Detektyw Pikachu – pierwszy aktorski film o Pokemonach
Film o detektywie który potrafi jedynie powiedzieć pika...
Pika pika.
Zostało potwierdzone, że Pikachu otrzyma ludzki głos i będzie mówić.
Sam nie wiem co gorsze.
Przecież w grze "Detective Pikachu" normalnie gada. Nie widzę problemu.
powiedz mi jakie to były te "inne czasy" w których ludzie nie rzucali się gdy zwietrzyli mamonę?
Może prehistoria?
To już nie można było zrobić jakiegoś filmu bazującego na pełnometrażowych filmach o pokemonach? Gadający ludzkim głosem Pikachu to trochę "zaprzeczenie" ideii "języka" pokemonów (które komunikowały się poprzez wypowiadanie z różnym akcentem swojego imienia) No ale to pamiętam jeszcze z czasów gdy pokemony królowały (m.in. na gameboy color) więc od tego czasu może coś się zmieniło...

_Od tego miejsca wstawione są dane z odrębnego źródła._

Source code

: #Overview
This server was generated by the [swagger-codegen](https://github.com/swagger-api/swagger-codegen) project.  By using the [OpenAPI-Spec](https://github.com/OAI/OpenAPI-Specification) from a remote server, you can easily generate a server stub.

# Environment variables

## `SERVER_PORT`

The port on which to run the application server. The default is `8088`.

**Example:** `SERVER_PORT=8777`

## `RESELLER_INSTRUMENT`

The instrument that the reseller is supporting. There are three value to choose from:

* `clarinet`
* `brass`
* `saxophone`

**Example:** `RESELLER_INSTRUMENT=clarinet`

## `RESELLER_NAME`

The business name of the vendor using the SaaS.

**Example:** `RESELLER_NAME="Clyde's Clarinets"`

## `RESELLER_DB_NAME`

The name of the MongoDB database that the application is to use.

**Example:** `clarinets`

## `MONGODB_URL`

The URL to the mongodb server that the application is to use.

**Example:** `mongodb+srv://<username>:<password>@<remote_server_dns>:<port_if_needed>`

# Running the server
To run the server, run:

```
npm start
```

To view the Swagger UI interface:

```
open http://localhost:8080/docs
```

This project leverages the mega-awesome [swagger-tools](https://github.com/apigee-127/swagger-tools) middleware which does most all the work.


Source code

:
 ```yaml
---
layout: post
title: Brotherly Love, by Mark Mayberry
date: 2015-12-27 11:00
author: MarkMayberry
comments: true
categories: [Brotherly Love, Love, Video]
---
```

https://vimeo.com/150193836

No tak, ale to był wtedy wyjątek :P A i nie wiem czy czasami nie było to wyjaśnione w serialu dlaczego akurat ten konkretny gada...
Tyle lat czekania na prawdziwy film z trenerami, turniejami i pokemonami a dostajemy najgorsze gówno jakie można sobie wyobrazić. Może po krytyce jaka do nich dotrze zmienią zdanie
Czyli jak połączyć (czyt. zerżnąć) na chama dwie bardzo popularne marki i zarobić na tym kupę kasy. Serio, na cholerę ta żółta mysz w takim uniwersum? Jeszcze żeby było to związane z oryginalnymi pokami, ale pewnie nie albo jakieś strasznie słabe będzie nawiązanie. W dodatku, potrafi mówić? Niby w anime było parę przypadków, że pokemon potrafił mówić językiem ludzkim (legendarne pokemony, Meowth z Team Rocket Trio czy jakieś randomki dzikie), ale tam było to też z umiarem i zostało wytłumaczone dlaczego tak jest. A tutaj pewnie na chama wcisną gadającego pikacza, żeby się ludzie cieszyli nim... serio, nie rozumiem tego uwielbienia do akurat tego pokemona, bo nie jest on niczym specjalnym. Jedynie te tragiczne anime go "wypromowało" i to tyle. Ehhh, jak te anime zniszczyło serię, takie dobre gry na GB, w których trzeba trochę myśleć, a teraz każdy uważa, że to dla małych dzieci.